■ **PROBLEM DETAILS**
Repeat each line of the data exactly as written.
· · ·
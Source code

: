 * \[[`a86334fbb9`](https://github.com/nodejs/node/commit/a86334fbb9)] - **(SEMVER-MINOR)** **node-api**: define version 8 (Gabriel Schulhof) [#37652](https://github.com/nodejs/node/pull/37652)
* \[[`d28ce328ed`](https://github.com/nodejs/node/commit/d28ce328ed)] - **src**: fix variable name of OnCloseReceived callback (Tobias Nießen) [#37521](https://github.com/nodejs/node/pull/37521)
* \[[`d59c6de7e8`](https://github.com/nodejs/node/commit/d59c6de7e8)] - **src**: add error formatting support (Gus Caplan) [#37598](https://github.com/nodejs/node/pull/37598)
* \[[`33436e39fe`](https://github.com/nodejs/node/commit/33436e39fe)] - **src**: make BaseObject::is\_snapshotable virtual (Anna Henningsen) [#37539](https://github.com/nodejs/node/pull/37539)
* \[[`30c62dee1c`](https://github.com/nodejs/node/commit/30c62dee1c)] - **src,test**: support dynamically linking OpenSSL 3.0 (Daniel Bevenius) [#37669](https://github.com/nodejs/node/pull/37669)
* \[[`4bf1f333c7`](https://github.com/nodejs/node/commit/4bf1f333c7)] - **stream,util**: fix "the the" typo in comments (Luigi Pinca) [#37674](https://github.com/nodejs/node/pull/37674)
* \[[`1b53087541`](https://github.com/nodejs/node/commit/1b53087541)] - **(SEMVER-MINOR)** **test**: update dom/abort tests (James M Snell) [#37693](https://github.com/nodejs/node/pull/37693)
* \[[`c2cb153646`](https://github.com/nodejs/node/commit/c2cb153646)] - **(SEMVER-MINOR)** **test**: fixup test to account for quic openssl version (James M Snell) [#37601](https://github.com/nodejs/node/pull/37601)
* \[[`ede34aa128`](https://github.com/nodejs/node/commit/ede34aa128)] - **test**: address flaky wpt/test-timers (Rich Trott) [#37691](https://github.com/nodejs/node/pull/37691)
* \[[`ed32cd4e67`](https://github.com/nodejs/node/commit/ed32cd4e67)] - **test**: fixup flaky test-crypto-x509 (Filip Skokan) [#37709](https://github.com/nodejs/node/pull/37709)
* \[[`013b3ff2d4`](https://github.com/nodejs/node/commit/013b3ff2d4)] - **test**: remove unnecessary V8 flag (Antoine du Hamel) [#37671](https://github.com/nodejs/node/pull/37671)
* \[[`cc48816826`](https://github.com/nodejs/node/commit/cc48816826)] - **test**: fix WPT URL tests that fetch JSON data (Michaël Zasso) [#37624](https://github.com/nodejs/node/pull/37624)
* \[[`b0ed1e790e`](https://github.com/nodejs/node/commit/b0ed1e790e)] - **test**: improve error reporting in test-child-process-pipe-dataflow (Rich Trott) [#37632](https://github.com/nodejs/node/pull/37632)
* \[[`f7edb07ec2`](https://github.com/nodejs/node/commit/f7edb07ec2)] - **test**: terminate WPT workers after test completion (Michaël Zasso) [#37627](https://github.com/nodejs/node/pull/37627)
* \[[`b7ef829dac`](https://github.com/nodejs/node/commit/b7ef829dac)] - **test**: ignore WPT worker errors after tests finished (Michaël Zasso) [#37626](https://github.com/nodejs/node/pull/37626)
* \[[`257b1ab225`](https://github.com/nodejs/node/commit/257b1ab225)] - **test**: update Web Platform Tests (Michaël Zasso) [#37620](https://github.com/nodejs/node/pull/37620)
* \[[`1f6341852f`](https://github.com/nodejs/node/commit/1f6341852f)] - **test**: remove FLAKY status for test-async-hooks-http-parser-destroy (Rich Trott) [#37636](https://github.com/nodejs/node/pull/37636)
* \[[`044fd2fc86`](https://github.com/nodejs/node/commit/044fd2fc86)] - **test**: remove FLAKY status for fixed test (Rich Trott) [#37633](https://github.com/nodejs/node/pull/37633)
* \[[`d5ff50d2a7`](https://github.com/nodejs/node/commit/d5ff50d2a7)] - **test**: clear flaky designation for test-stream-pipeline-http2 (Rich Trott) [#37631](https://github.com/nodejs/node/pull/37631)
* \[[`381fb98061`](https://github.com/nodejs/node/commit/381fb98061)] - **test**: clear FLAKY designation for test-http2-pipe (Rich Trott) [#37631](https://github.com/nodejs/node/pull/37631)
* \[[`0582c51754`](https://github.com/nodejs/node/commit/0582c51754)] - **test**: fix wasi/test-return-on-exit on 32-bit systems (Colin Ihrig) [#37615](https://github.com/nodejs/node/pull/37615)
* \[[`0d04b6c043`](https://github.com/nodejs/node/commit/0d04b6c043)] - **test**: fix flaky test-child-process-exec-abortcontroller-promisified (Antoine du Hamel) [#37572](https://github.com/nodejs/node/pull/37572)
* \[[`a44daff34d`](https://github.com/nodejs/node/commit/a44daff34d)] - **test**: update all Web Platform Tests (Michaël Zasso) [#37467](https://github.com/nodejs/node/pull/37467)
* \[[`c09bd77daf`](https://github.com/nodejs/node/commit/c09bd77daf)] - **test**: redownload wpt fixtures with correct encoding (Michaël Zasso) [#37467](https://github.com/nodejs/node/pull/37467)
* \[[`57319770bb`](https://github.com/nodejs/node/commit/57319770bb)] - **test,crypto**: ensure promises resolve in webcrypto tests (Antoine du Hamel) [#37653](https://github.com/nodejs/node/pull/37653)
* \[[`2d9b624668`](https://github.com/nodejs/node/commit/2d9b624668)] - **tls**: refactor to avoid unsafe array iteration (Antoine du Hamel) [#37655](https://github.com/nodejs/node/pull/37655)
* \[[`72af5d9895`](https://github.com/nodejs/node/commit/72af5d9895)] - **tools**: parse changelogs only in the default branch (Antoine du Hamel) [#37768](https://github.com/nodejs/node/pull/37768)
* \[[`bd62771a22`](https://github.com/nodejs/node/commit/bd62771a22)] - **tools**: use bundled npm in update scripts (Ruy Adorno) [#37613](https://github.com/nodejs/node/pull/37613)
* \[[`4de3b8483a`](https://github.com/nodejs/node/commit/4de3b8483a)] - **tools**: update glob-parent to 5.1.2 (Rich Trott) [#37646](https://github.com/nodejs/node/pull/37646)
· · ·
■ **REPLY**
Source code

: * \[[`a86334fbb9`](https://github.com/nodejs/node/commit/a86334fbb9)] - **(SEMVER-MINOR)** **node-api**: define version 8 (Gabriel Schulhof) [#37652](https://github.com/nodejs/node/pull/37652)
* \[[`d28ce328ed`](https://github.com/nodejs/node/commit/d28ce328ed)] - **src**: fix variable name of OnCloseReceived callback (Tobias Nießen) [#37521](https://github.com/nodejs/node/pull/37521)
* \[[`d59c6de7e8`](https://github.com/nodejs/node/commit/d59c6de7e8)] - **src**: add error formatting support (Gus Caplan) [#37598](https://github.com/nodejs/node/pull/37598)
* \[[`33436e39fe`](https://github.com/nodejs/node/commit/33436e39fe)] - **src**: make BaseObject::is\_snapshotable virtual (Anna Henningsen) [#37539](https://github.com/nodejs/node/pull/37539)
* \[[`30c62dee1c`](https://github.com/nodejs/node/commit/30c62dee1c)] - **src,test**: support dynamically linking OpenSSL 3.0 (Daniel Bevenius) [#37669](https://github.com/nodejs/node/pull/37669)
* \[[`4bf1f333c7`](https://github.com/nodejs/node/commit/4bf1f333c7)] - **stream,util**: fix "the the" typo in comments (Luigi Pinca) [#37674](https://github.com/nodejs/node/pull/37674)
* \[[`1b53087541`](https://github.com/nodejs/node/commit/1b53087541)] - **(SEMVER-MINOR)** **test**: update dom/abort tests (James M Snell) [#37693](https://github.com/nodejs/node/pull/37693)
* \[[`c2cb153646`](https://github.com/nodejs/node/commit/c2cb153646)] - **(SEMVER-MINOR)** **test**: fixup test to account for quic openssl version (James M Snell) [#37601](https://github.com/nodejs/node/pull/37601)
* \[[`ede34aa128`](https://github.com/nodejs/node/commit/ede34aa128)] - **test**: address flaky wpt/test-timers (Rich Trott) [#37691](https://github.com/nodejs/node/pull/37691)
* \[[`ed32cd4e67`](https://github.com/nodejs/node/commit/ed32cd4e67)] - **test**: fixup flaky test-crypto-x509 (Filip Skokan) [#37709](https://github.com/nodejs/node/pull/37709)
* \[[`013b3ff2d4`](https://github.com/nodejs/node/commit/013b3ff2d4)] - **test**: remove unnecessary V8 flag (Antoine du Hamel) [#37671](https://github.com/nodejs/node/pull/37671)
* \[[`cc48816826`](https://github.com/nodejs/node/commit/cc48816826)] - **test**: fix WPT URL tests that fetch JSON data (Michaël Zasso) [#37624](https://github.com/nodejs/node/pull/37624)
* \[[`b0ed1e790e`](https://github.com/nodejs/node/commit/b0ed1e790e)] - **test**: improve error reporting in test-child-process-pipe-dataflow (Rich Trott) [#37632](https://github.com/nodejs/node/pull/37632)
* \[[`f7edb07ec2`](https://github.com/nodejs/node/commit/f7edb07ec2)] - **test**: terminate WPT workers after test completion (Michaël Zasso) [#37627](https://github.com/nodejs/node/pull/37627)
* \[[`b7ef829dac`](https://github.com/nodejs/node/commit/b7ef829dac)] - **test**: ignore WPT worker errors after tests finished (Michaël Zasso) [#37626](https://github.com/nodejs/node/pull/37626)
* \[[`257b1ab225`](https://github.com/nodejs/node/commit/257b1ab225)] - **test**: update Web Platform Tests (Michaël Zasso) [#37620](https://github.com/nodejs/node/pull/37620)
* \[[`1f6341852f`](https://github.com/nodejs/node/commit/1f6341852f)] - **test**: remove FLAKY status for test-async-hooks-http-parser-destroy (Rich Trott) [#37636](https://github.com/nodejs/node/pull/37636)
* \[[`044fd2fc86`](https://github.com/nodejs/node/commit/044fd2fc86)] - **test**: remove FLAKY status for fixed test (Rich Trott) [#37633](https://github.com/nodejs/node/pull/37633)
* \[[`d5ff50d2a7`](https://github.com/nodejs/node/commit/d5ff50d2a7)] - **test**: clear flaky designation for test-stream-pipeline-http2 (Rich Trott) [#37631](https://github.com/nodejs/node/pull/37631)
* \[[`381fb98061`](https://github.com/nodejs/node/commit/381fb98061)] - **test**: clear FLAKY designation for test-http2-pipe (Rich Trott) [#37631](https://github.com/nodejs/node/pull/37631)
* \[[`0582c51754`](https://github.com/nodejs/node/commit/0582c51754)] - **test**: fix wasi/test-return-on-exit on 32-bit systems (Colin Ihrig) [#37615](https://github.com/nodejs/node/pull/37615)
* \[[`0d04b6c043`](https://github.com/nodejs/node/commit/0d04b6c043)] - **test**: fix flaky test-child-process-exec-abortcontroller-promisified (Antoine du Hamel) [#37572](https://github.com/nodejs/node/pull/37572)
* \[[`a44daff34d`](https://github.com/nodejs/node/commit/a44daff34d)] - **test**: update all Web Platform Tests (Michaël Zasso) [#37467](https://github.com/nodejs/node/pull/37467)
* \[[`c09bd77daf`](https://github.com/nodejs/node/commit/c09bd77daf)] - **test**: redownload wpt fixtures with correct encoding (Michaël Zasso) [#37467](https://github.com/nodejs/node/pull/37467)
* \[[`57319770bb`](https://github.com/nodejs/node/commit/57319770bb)] - **test,crypto**: ensure promises resolve in webcrypto tests (Antoine du Hamel) [#37653](https://github.com/nodejs/node/pull/37653)
* \[[`2d9b624668`](https://github.com/nodejs/node/commit/2d9b624668)] - **tls**: refactor to avoid unsafe array iteration (Antoine du Hamel) [#37655](https://github.com/nodejs/node/pull/37655)
* \[[`72af5d9895`](https://github.com/nodejs/node/commit/72af5d9895)] - **tools**: parse changelogs only in the default branch (Antoine du Hamel) [#37768](https://github.com/nodejs/node/pull/37768)
* \[[`bd62771a22`](https://github.com/nodejs/node/commit/bd62771a22)] - **tools**: use bundled npm in update scripts (Ruy Adorno) [#37613](https://github.com/nodejs/node/pull/37613)
* \[[`4de3b8483a`](https://github.com/nodejs/node/commit/4de3b8483a)] - **tools**: update glob-parent to 5.1.2 (Rich Trott) [#37646](https://github.com/nodejs/node/pull/37646)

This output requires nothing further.